また、平均寿命を超えて80代後半以降になると、死因として老衰の割合が高くなる。最近見たテレビの老衰について解説した番組によると、人の各臓器は、老衰死の数ヶ月前から重量が次第に減少していき、死亡する直前には臓器の重量が激減するという。

この原因として、臓器再生の元になる幹細胞が老化のため、細胞分裂能力を失うことが主要な原因だという。老化の原因は、活性酸素による酸化、過剰な糖による糖化、そしてビタミン・ミネラル不足があるとされる。

そうであれば、老衰の原因に対しても、対策が講じられるのではないか。日常的に身体のことを考える契機となるのは食事である。

私は、若い頃、食べるのはただ単に空腹を避けるため、と考えた時期があった。その頃、大学の生協で、「最近の若者はこんなに痩せている」というキャンペーンの写真の中央に私が写っていたこともあった。

その後、酒の飲み過ぎで胃潰瘍になったり、盲腸の手術をしたりしたのに、食事には関心が向かなかった。

結婚して子どもが三人になった頃、妻は三人の子どもの世話に追われ、掃除洗濯に忙しく、いつまでも食事が作れないので、仕方なく、私が昼食を作り始めた。

イメージとしたのは、学生・院生時代に中華料理屋でチャーハンや焼きそばを作っていたのをカウンター越しに見て、その作業を思い出したのである。それでも、食事を作ると、おいしいと言ってもらいたくて、いろいろ工夫することを覚えた。
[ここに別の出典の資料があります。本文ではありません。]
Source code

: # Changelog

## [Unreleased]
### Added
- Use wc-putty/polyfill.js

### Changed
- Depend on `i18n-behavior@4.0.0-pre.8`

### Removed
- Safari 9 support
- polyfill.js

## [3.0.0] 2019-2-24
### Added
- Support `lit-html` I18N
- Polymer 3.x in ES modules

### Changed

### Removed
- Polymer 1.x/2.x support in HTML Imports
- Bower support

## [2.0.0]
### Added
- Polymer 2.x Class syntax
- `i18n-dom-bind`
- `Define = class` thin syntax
大学の教員時代に、他の女子大学で「生命の科学」を担当したとき、少しでも彼女たちの関心に合わせようとして、テーマの一部に栄養学の分野を取り入れた。

そのために、様々な題材を日常の中から探す作業が日課となり、食事と栄養について、一通りの知識が身に付いてきた。大学を辞めた後、京都府に植物工場の実験設備を作ってもらい、野菜の栽培を始めた。

その中で、ミネラルの分析、ビタミンの分析などを行って、露地や他の植物工場の野菜を分析し、比較する中で、野菜の機能について考えるようになった。